Web Application Requests

Sidekiq - $5,586.26

We use Sidekiq to process our background jobs. Our Sidekiq workers are also deployed on EC2 with autoscaling groups without autoscaling policies. We will migrate these to Kubernetes first and will be able to take advantage of the autoscaling capabilities combined with native Kubernetes PreStop Hooks.

Sidekiq Job Count

Elasticsearch - $5,330.66

We run two ElasticSearch clusters. One stores application data so we can have fast statistics and the other stores our logs. We use i3.2xlarge instances to store our application data, and we use i3en.2xlarge instances to store our logs.

We spent $2995.36 on i3.2xlarge instances for 15.3TB of storage. This storage is split across our application data and our logs.

We spent $2,335.30 on i3en.2xlarge instances for 16.1TB of storage. We use these exclusively for storing our production logs.

We’re currently storing about 30TB of logs. Logs

Cassandra - $5,991.21

We run one Cassandra cluster that spans two regions and six availability zones. We spent $5991.21 on i3.2xlarge instances for 15.3TB of storage replicated across two regions in March.

At peak times, we handle over 20k write operations per second while maintaining sub-millisecond p75 latencies and just over 1ms p95 latencies.

Cassandra Write Count Cassandra Write Latency

MySQL - $17,155.10

MySQL is our oldest data store. We migrated parts of the app from MySQL to Cassandra last year, but it is still the data store we rely the most on. We have a primary and two replicas. The primary and one replica are reserved, but the other replica is on-demand.

We spent $4,949.68 on our primary db.r5.12xlarge instance, $4,506.85 on our two db.r4.8xlarge instances, $730.90 on several smaller databases, and $6,967.66 on USE2-RDS:Multi-AZ-GP2-Storage, USE2-RDS:GP2-Storage, USE2-RDS:GP2-Storage, and RDS:ChargedBackupUsage.

Other AWS Costs

These are shared costs between services. They are not things we can pin to any one particular part of our infrastructure.

EC2-Other - $9,949.56 (-3%)

  1. USE2-DataTransfer-Regional-Bytes - $5,846.48 (-12%)
    • This is the cost of our application to communicate within our VPC.
  2. USE2-EBS:VolumeUsage.gp2 - $1,273.89 (+4%)
    • This is the cost of the storage volumes mounted on our instances.
  3. USE2-NatGateway-Bytes - $1,332.39 (+25%)
    • This is the cost of egress data from our private subnets.
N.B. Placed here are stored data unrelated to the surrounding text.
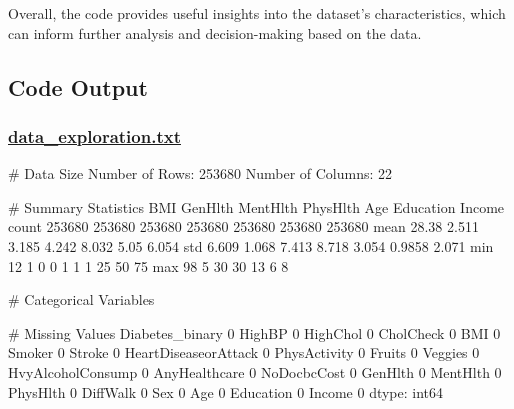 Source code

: \documentclass[11pt]{article}
\begin{document}
Overall, the code provides useful insights into the dataset's characteristics, which can inform further analysis and decision-making based on the data.

\subsection{Code Output}\hypertarget{file-data-exploration-txt}{}

\subsubsection*{\hyperlink{code-Data Exploration-data-exploration-txt}{data\_exploration.txt}}

\begin{codeoutput}
# Data Size
Number of Rows: 253680
Number of Columns: 22

# Summary Statistics
         BMI  GenHlth  MentHlth  PhysHlth    Age  Education  Income
count 253680   253680    253680    253680 253680     253680  253680
mean   28.38    2.511     3.185     4.242  8.032       5.05   6.054
std    6.609    1.068     7.413     8.718  3.054     0.9858   2.071
min       12        1         0         0      1          1       1
25%
50%
75%
max       98        5        30        30     13          6       8

# Categorical Variables

# Missing Values
Diabetes_binary         0
HighBP                  0
HighChol                0
CholCheck               0
BMI                     0
Smoker                  0
Stroke                  0
HeartDiseaseorAttack    0
PhysActivity            0
Fruits                  0
Veggies                 0
HvyAlcoholConsump       0
AnyHealthcare           0
NoDocbcCost             0
GenHlth                 0
MentHlth                0
PhysHlth                0
DiffWalk                0
Sex                     0
Age                     0
Education               0
Income                  0
dtype: int64


\end{codeoutput}
\end{document}
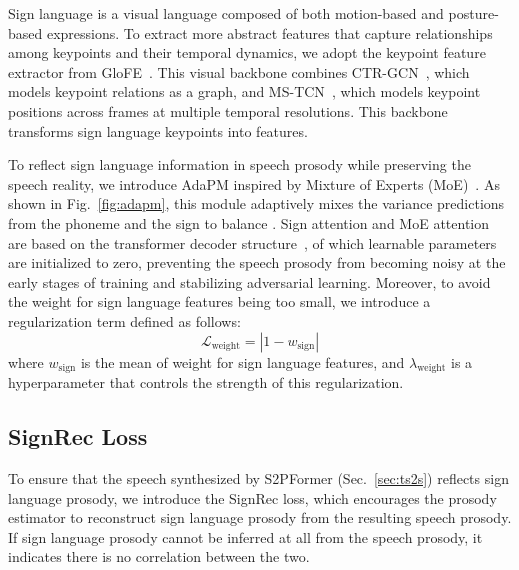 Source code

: Sign language is a visual language composed of both motion-based and posture-based expressions.
To extract more abstract features that capture relationships among keypoints and their temporal dynamics, we adopt the keypoint feature extractor from GloFE~\cite{lin-etal-2023-gloss}.
This visual backbone combines CTR-GCN~\cite{Chen_2021_ICCV}, which models keypoint relations as a graph, and MS-TCN~\cite{Liu_2020_CVPR}, which models keypoint positions across frames at multiple temporal resolutions. This backbone transforms sign language keypoints into features.


To reflect sign language information in speech prosody while preserving the speech reality, we introduce AdaPM inspired by Mixture of Experts (MoE)~\cite{shazeer2017outrageouslylargeneuralnetworks}. As shown in Fig.~\ref{fig:adapm}, 
this module adaptively mixes the variance predictions from the phoneme and the sign to balance .
Sign attention and MoE attention are based on the transformer decoder structure~\cite{NIPS2017_3f5ee243}, of which learnable parameters are initialized to zero, 
preventing the speech prosody from becoming noisy at the early stages of training and stabilizing adversarial learning.
Moreover, to avoid the weight for sign language features being too small, we introduce a regularization term defined as follows:
\begin{equation}
    \mathcal{L}_{\mathrm{weight}} = |1 - w_{\mathrm{sign}}|
\end{equation}
where $w_{\mathrm{sign}}$ is the mean of weight for sign language features, and $\lambda_{\mathrm{weight}}$ is a hyperparameter that controls the strength of this regularization.

\subsection{SignRec Loss}
\label{sec:prosody_rec}
To ensure that the speech synthesized by S2PFormer (Sec.~\ref{sec:ts2s}) reflects sign language prosody,
we introduce the SignRec loss, which encourages the prosody estimator to reconstruct sign language prosody from the resulting speech prosody.
If sign language prosody cannot be inferred at all from the speech prosody, 
it indicates there is no correlation between the two.

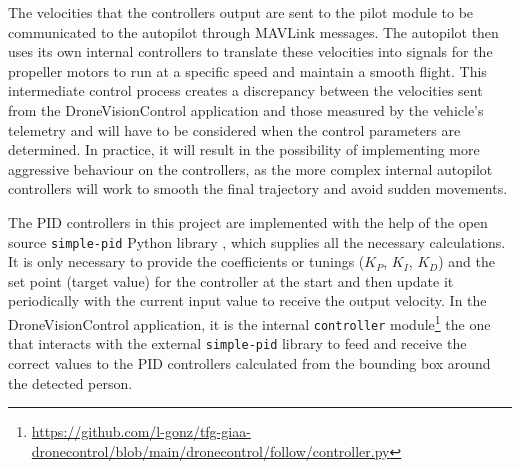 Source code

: The velocities that the controllers output are sent to the pilot module to be communicated to the autopilot through MAVLink messages. The autopilot then uses its own internal controllers to translate these velocities into signals for the propeller motors to run at a specific speed and maintain a smooth flight. This intermediate control process creates a discrepancy between the velocities sent from the DroneVisionControl application and those measured by the vehicle's telemetry and will have to be considered when the control parameters are determined. In practice, it will result in the possibility of implementing more aggressive behaviour on the controllers, as the more complex internal autopilot controllers will work to smooth the final trajectory and avoid sudden movements.


The PID controllers in this project are implemented with the help of the open source \texttt{simple-pid} Python library \cite{pid-library}, which supplies all the necessary calculations.
It is only necessary to provide the coefficients or tunings ($K_P$, $K_I$, $K_D$) and the set point (target value) for the controller at the start and then update it periodically with the current input value to receive the output velocity.
In the DroneVisionControl application, it is the internal \texttt{controller} module\footnote{\url{https://github.com/l-gonz/tfg-giaa-dronecontrol/blob/main/dronecontrol/follow/controller.py}} the one that interacts with the external \texttt{simple-pid} library to feed and receive the correct values to the PID controllers calculated from the bounding box around the detected person.

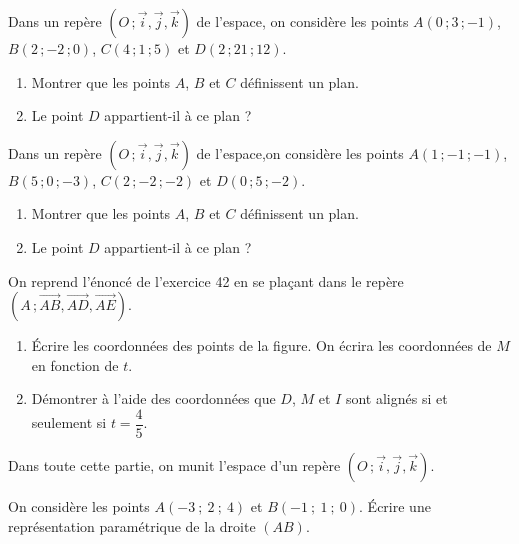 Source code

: \begin{colonne*exercice}
\begin{exercice}
  Dans un repère $(O\,;\vec{i},\vec{j},\vec{k})$ de l'espace, on
  considère les points $A(0\,;3\,;-1)$, $B(2\,;-2\,;0)$, $C(4\,;1\,;5)$ et
  $D(2\,;21\,;12)$.
  \begin{enumerate}
  \item Montrer que les points $A$, $B$ et $C$ définissent un plan.
  \item Le point $D$ appartient-il à ce plan ?
  \end{enumerate}
\end{exercice}

\begin{exercice}
  Dans un repère $(O\,;\vec{i},\vec{j},\vec{k})$ de l'espace,on
  considère les points $A(1\,;-1\,;-1)$, $B(5\,;0\,;-3)$, $C(2\,;-2\,;-2)$ et
  $D(0\,;5\,;-2)$.
  \begin{enumerate}
  \item Montrer que les points $A$, $B$ et $C$ définissent un plan.
  \item Le point $D$ appartient-il à ce plan ?
  \end{enumerate}
\end{exercice}

\begin{exercice}
  On reprend l'énoncé de l'exercice 42 en se plaçant dans le repère
  $(A\,;\overrightarrow{AB},\overrightarrow{AD},\overrightarrow{AE})$.
  \begin{enumerate}
  \item Écrire les coordonnées des points de la figure. On écrira les
    coordonnées de $M$ en fonction de $t$.
  \item Démontrer à l'aide des coordonnées que $D$, $M$ et $I$ sont
    alignés si et seulement si $t=\dfrac{4}{5}$.
  \end{enumerate}
\end{exercice}


Dans toute cette partie, on munit l'espace d'un repère
$(O\,;\vec{i},\vec{j},\vec{k})$.

\begin{exercice}
  On considère les points $A(-3\ ;\ 2\ ;\ 4)$ et  $B(-1\ ;\ 1\ ;\ 0)$.
  Écrire une représentation paramétrique de la droite $(AB)$.
\end{exercice}


\end{colonne*exercice}
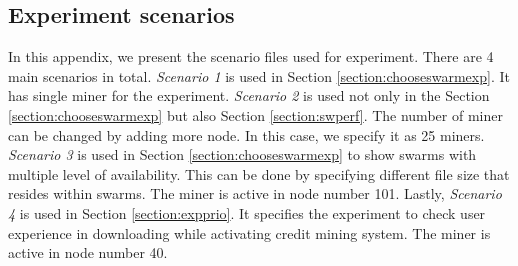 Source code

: \begin{appendices}
\chapter{Experiment scenarios}
\label{app:expscenario}

In this appendix, we present the scenario files used for experiment. There are 4 main scenarios in total. \textit{Scenario 1} is used in Section \ref{section:chooseswarmexp}. It has single miner for the experiment. \textit{Scenario 2} is used not only in the Section \ref{section:chooseswarmexp} but also Section \ref{section:swperf}. The number of miner can be changed by adding more node. In this case, we specify it as 25 miners. \textit{Scenario 3} is used in Section \ref{section:chooseswarmexp} to show swarms with multiple level of availability. This can be done by specifying different file size that resides within swarms. The miner is active in node number 101.  Lastly, \textit{Scenario 4} is used in Section \ref{section:expprio}. It specifies the experiment to check user experience in downloading while activating credit mining system. The miner is active in node number 40. 


\end{appendices}
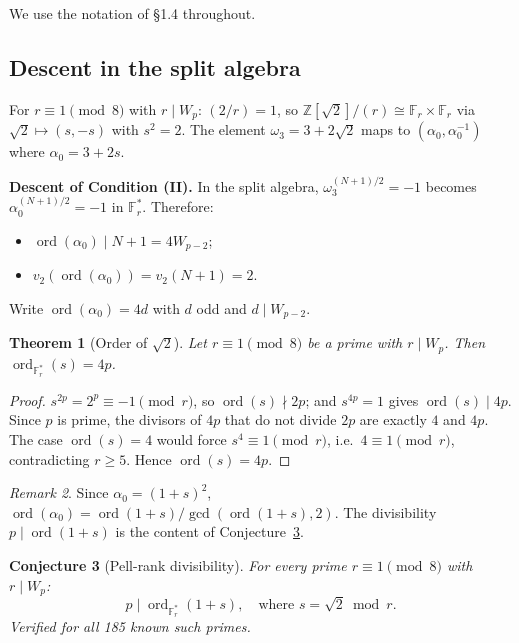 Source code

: \documentclass[12pt]{article}
\theoremstyle{plain}
\newtheorem{theorem}{Theorem}[section]
\newtheorem{conjecture}[theorem]{Conjecture}
\theoremstyle{definition}
\theoremstyle{remark}
\newtheorem{remark}[theorem]{Remark}
\begin{document}
We use the notation of \S1.4 throughout.

\subsection{Descent in the split algebra}


For \(r \equiv 1 \pmod{8}\) with \(r \mid W_p\): \((2/r) = 1\), so
\(\mathbb{Z}[\sqrt{2}]/(r) \cong \mathbb{F}_r \times \mathbb{F}_r\)
via \(\sqrt{2} \mapsto (s, -s)\) with \(s^2 = 2\). The element
\(\omega_3 = 3+2\sqrt{2}\) maps to \((\alpha_0, \alpha_0^{-1})\)
where \(\alpha_0 = 3+2s\).

\textbf{Descent of Condition (II).} In the split algebra,
\(\omega_3^{(N+1)/2} = -1\) becomes \(\alpha_0^{(N+1)/2} = -1\)
in \(\mathbb{F}_r^*\). Therefore:
\begin{itemize}
\item \(\operatorname{ord}(\alpha_0) \mid N+1 = 4W_{p-2}\);
\item \(v_2(\operatorname{ord}(\alpha_0)) = v_2(N+1) = 2\).
\end{itemize}

Write \(\operatorname{ord}(\alpha_0) = 4d\) with \(d\) odd and
\(d \mid W_{p-2}\).

\begin{theorem}[{Order of $\sqrt{2}$}]\label{thm:ord-sqrt2}
Let \(r \equiv 1 \pmod{8}\)
be a prime with \(r \mid W_p\). Then
\(\operatorname{ord}_{\mathbb{F}_r^*}(s) = 4p\).
\end{theorem}


\begin{proof}
\(s^{2p} = 2^p \equiv -1 \pmod{r}\), so
\(\operatorname{ord}(s) \nmid 2p\); and \(s^{4p} = 1\) gives
\(\operatorname{ord}(s) \mid 4p\). Since \(p\) is prime, the
divisors of \(4p\) that do not divide \(2p\) are exactly \(4\) and
\(4p\). The case \(\operatorname{ord}(s) = 4\) would force
\(s^4 \equiv 1 \pmod r\), i.e.\ \(4 \equiv 1 \pmod r\), contradicting
\(r \geq 5\). Hence \(\operatorname{ord}(s) = 4p\).\end{proof}


\begin{remark}
Since \(\alpha_0 = (1+s)^2\),
\(\operatorname{ord}(\alpha_0) =
\operatorname{ord}(1+s)/\gcd(\operatorname{ord}(1+s), 2)\).
The divisibility \(p \mid \operatorname{ord}(1+s)\) is the content
of Conjecture~\ref{conj:R3}.
\end{remark}

\begin{conjecture}[Pell-rank divisibility]\label{conj:R3}
For every prime \(r \equiv 1 \pmod{8}\) with
\(r \mid W_p\):
\[
p \mid \operatorname{ord}_{\mathbb{F}_r^*}(1+s),
\quad\text{where } s = \sqrt{2} \bmod r.
\]
Verified for all 185 known such primes.
\end{conjecture}
\end{document}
Savings Plan - $7,142.40 (+7%)

We saved $2,708.61 in March from purchasing this. Savings Plan For Compute Usage

S3 - $8,408.98 (+20% )

We use S3 for everything from storing our static web assets to storing email attachments.

In March, we had an outage with an upstream service provider that acts as a CDN for us. When they had their outage, we had to reroute our traffic to S3, which caused a significant increase in egress from S3 until the vendor was able to restore service.

CDN Outage

Here’s the breakdown of our S3 usage:

  1. USE2-DataTransfer-Out-Bytes - $2,681.01 (+76%)
    • In March, an upstream service provider had an outage that forced us to serve traffic directly through S3 instead of through their CDN, which increased our data transfer costs.
  2. USE2-TimedStorage-ByteHrs - $2,107.90 (+3%)
    • S3 also stores our backups.
    • These backups use S3 lifecycle policies and are deleted after a certain amount of time.
  3. DataTransfer-Out-Bytes - $1,621.17 (+6%)
    • Just like above, we increased here because an upstream service provider had a CDN outage.

Support - $5,300.26 (+8%)

  1. 7% of monthly AWS usage from $10K-$80K - $3,300.26 (+12%)
    • This is the cost of our production account and billing account.
    • We could save money by turning off support for our billing account.
  2. 10% of monthly AWS usage for the first $0-$10K - $2,000.00 (+3%)
    • This is the cost of our production account and billing account.
    • We could save money by turning off support for our billing account.

EC2-ELB - $2,322.43 (+6%)

We use ELBs throughout our infrastructure. We use them for our public web apps, internal apps, elasticsearch clusters, landing pages, and everything in-between.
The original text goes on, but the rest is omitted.